Those who are dads in Massachusetts enjoy some of the best life-expectancy and working conditions in the nation, according to a study released this week by WalletHub.
It’s a fact that many can relax with and enjoy this Sunday as Father’s Day rolls around – and certainly there isn’t as much to celebrate as there has been in the past.
WalletHub measured 23 key indicators like work-life balance, the numbers of children in poverty where a father is in the home, life expectancy and child care services and found dads in the Bay State have it better than dads in any other area of the country.
“Massachusetts is the best state for working dads,” said Jill Gonzalez, an analyst for WalletHub. “It has one of the highest median family incomes, at over $96,000, the lowest unemployment rate for dads, and the second lowest share of kids under 18 with dad present who are living in poverty. The average freshman graduation rate for men in Massachusetts is also very high, above 86 percent. In terms of parental leave policies, the state got the highest score.”
Massachusetts dads were up at the top with those from Minnesota and Connecticut – followed by the District of Columbia and New Jersey.

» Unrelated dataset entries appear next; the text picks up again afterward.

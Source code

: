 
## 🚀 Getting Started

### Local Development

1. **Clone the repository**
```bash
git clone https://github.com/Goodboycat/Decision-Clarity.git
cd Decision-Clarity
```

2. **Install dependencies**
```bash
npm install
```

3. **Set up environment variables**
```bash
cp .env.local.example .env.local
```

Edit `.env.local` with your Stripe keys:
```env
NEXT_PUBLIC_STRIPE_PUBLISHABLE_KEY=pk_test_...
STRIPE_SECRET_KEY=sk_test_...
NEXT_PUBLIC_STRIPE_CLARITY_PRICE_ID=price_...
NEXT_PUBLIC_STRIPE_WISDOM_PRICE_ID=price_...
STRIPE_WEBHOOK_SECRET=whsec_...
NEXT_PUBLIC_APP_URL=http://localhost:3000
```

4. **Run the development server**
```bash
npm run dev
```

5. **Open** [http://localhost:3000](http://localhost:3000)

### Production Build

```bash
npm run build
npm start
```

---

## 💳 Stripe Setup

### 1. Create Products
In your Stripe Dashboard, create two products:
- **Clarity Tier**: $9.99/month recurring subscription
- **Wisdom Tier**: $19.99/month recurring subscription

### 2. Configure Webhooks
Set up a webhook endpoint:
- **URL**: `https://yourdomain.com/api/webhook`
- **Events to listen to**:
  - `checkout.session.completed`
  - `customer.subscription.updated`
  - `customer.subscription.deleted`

Some of the best scores in the poll found that the state had the lowest unemployment rate for dads with kids younger than 18, and it was also the best in the nation for having the lowest male uninsured rate. Additionally, male life expectancy was 8th best in the nation, and the percentage of kids younger than 18 – with their dad present in the home – living in poverty was the second lowest in the country.
The average length of the work day for men in the state was 10th lowest as well, creating that #1 ranking for work-life balance.

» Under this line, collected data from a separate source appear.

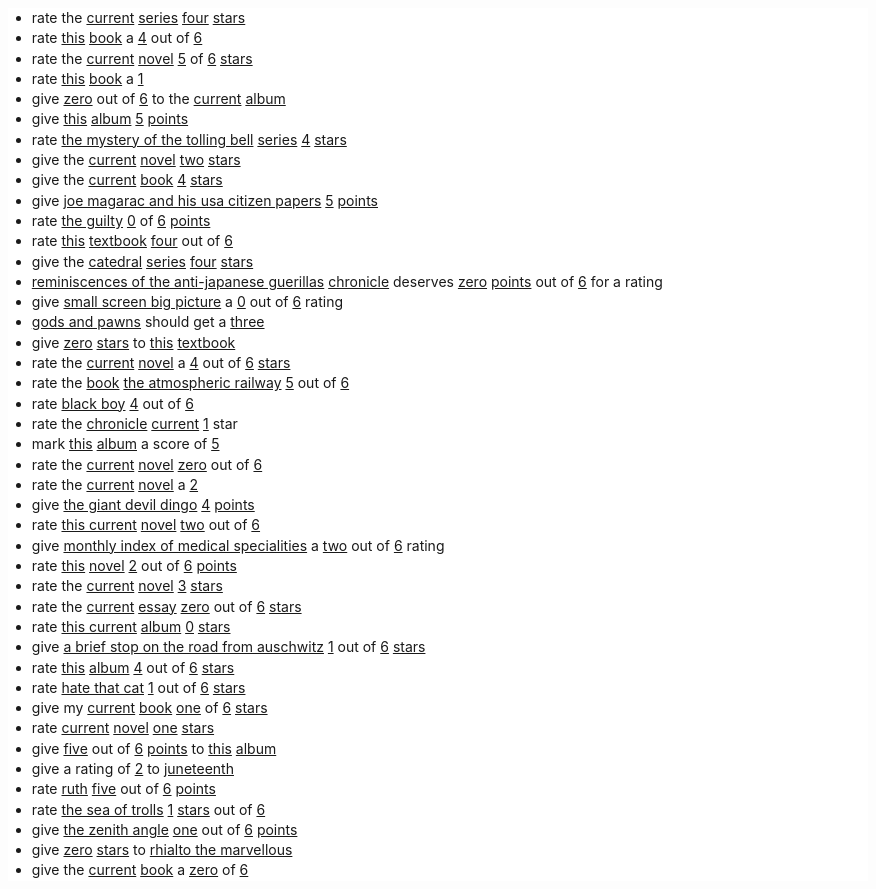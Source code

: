   - rate the [current](object_select) [series](object_part_of_series_type) [four](rating_value) [stars](rating_unit)
  - rate [this](object_select) [book](object_type) a [4](rating_value) out of [6](best_rating)
  - rate the [current](object_select) [novel](object_type) [5](rating_value) of [6](best_rating) [stars](rating_unit)
  - rate [this](object_select) [book](object_type) a [1](rating_value)
  - give [zero](rating_value) out of [6](best_rating) to the [current](object_select) [album](object_type)
  - give [this](object_select) [album](object_type) [5](rating_value) [points](rating_unit)
  - rate [the mystery of the tolling bell](object_name) [series](object_part_of_series_type) [4](rating_value) [stars](rating_unit)
  - give the [current](object_select) [novel](object_type) [two](rating_value) [stars](rating_unit)
  - give the [current](object_select) [book](object_type) [4](rating_value) [stars](rating_unit)
  - give [joe magarac and his usa citizen papers](object_name) [5](rating_value) [points](rating_unit)
  - rate [the guilty](object_name) [0](rating_value) of [6](best_rating) [points](rating_unit)
  - rate [this](object_select) [textbook](object_type) [four](rating_value) out of [6](best_rating)
  - give the [catedral](object_name) [series](object_part_of_series_type) [four](rating_value) [stars](rating_unit)
  - [reminiscences of the anti-japanese guerillas](object_name) [chronicle](object_part_of_series_type) deserves [zero](rating_value) [points](rating_unit) out of [6](best_rating) for a rating
  - give [small screen big picture](object_name) a [0](rating_value) out of [6](best_rating) rating
  - [gods and pawns](object_name) should get a [three](rating_value)
  - give [zero](rating_value) [stars](rating_unit) to [this](object_select) [textbook](object_type)
  - rate the [current](object_select) [novel](object_type) a [4](rating_value) out of [6](best_rating) [stars](rating_unit)
  - rate the [book](object_type) [the atmospheric railway](object_name) [5](rating_value) out of [6](best_rating)
  - rate [black boy](object_name) [4](rating_value) out of [6](best_rating)
  - rate the [chronicle](object_part_of_series_type) [current](object_select) [1](rating_value) star
  - mark [this](object_select) [album](object_type) a score of [5](rating_value)
  - rate the [current](object_select) [novel](object_type) [zero](rating_value) out of [6](best_rating)
  - rate the [current](object_select) [novel](object_type) a [2](rating_value)
  - give [the giant devil dingo](object_name) [4](rating_value) [points](rating_unit)
  - rate [this current](object_select) [novel](object_type) [two](rating_value) out of [6](best_rating)
  - give [monthly index of medical specialities](object_name) a [two](rating_value) out of [6](best_rating) rating
  - rate [this](object_select) [novel](object_type) [2](rating_value) out of [6](best_rating) [points](rating_unit)
  - rate the [current](object_select) [novel](object_type) [3](rating_value) [stars](rating_unit)
  - rate the [current](object_select) [essay](object_type) [zero](rating_value) out of [6](best_rating) [stars](rating_unit)
  - rate [this current](object_select) [album](object_type) [0](rating_value) [stars](rating_unit)
  - give [a brief stop on the road from auschwitz](object_name) [1](rating_value) out of [6](best_rating) [stars](rating_unit)
  - rate [this](object_select) [album](object_type) [4](rating_value) out of [6](best_rating) [stars](rating_unit)
  - rate [hate that cat](object_name) [1](rating_value) out of [6](best_rating) [stars](rating_unit)
  - give my [current](object_select) [book](object_type) [one](rating_value) of [6](best_rating) [stars](rating_unit)
  - rate [current](object_select) [novel](object_type) [one](rating_value) [stars](rating_unit)
  - give [five](rating_value) out of [6](best_rating) [points](rating_unit) to [this](object_select) [album](object_type)
  - give a rating of [2](rating_value) to [juneteenth](object_name)
  - rate [ruth](object_name) [five](rating_value) out of [6](best_rating) [points](rating_unit)
  - rate [the sea of trolls](object_name) [1](rating_value) [stars](rating_unit) out of [6](best_rating)
  - give [the zenith angle](object_name) [one](rating_value) out of [6](best_rating) [points](rating_unit)
  - give [zero](rating_value) [stars](rating_unit) to [rhialto the marvellous](object_name)
  - give the [current](object_select) [book](object_type) a [zero](rating_value) of [6](best_rating)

Gonzalez said child care and health services for children also was measured and helped to propel the state as the best for dads.
“Child care is another important factor that contributed to Massachusetts topping the other states,” Gonzalez said. “It has the highest number of pediatricians per capita, high quality state school system, and a large share of nationally accredited child care centers. Some of the other strengths for the state include having the lowest male uninsured rate (3.5%), high male life expectancy, a low male suicide rate, as well as a small percentage of men who can’t afford doctor’s visits.”
The worst states for working dads were New Mexico, Mississippi, Louisiana and West Virginia.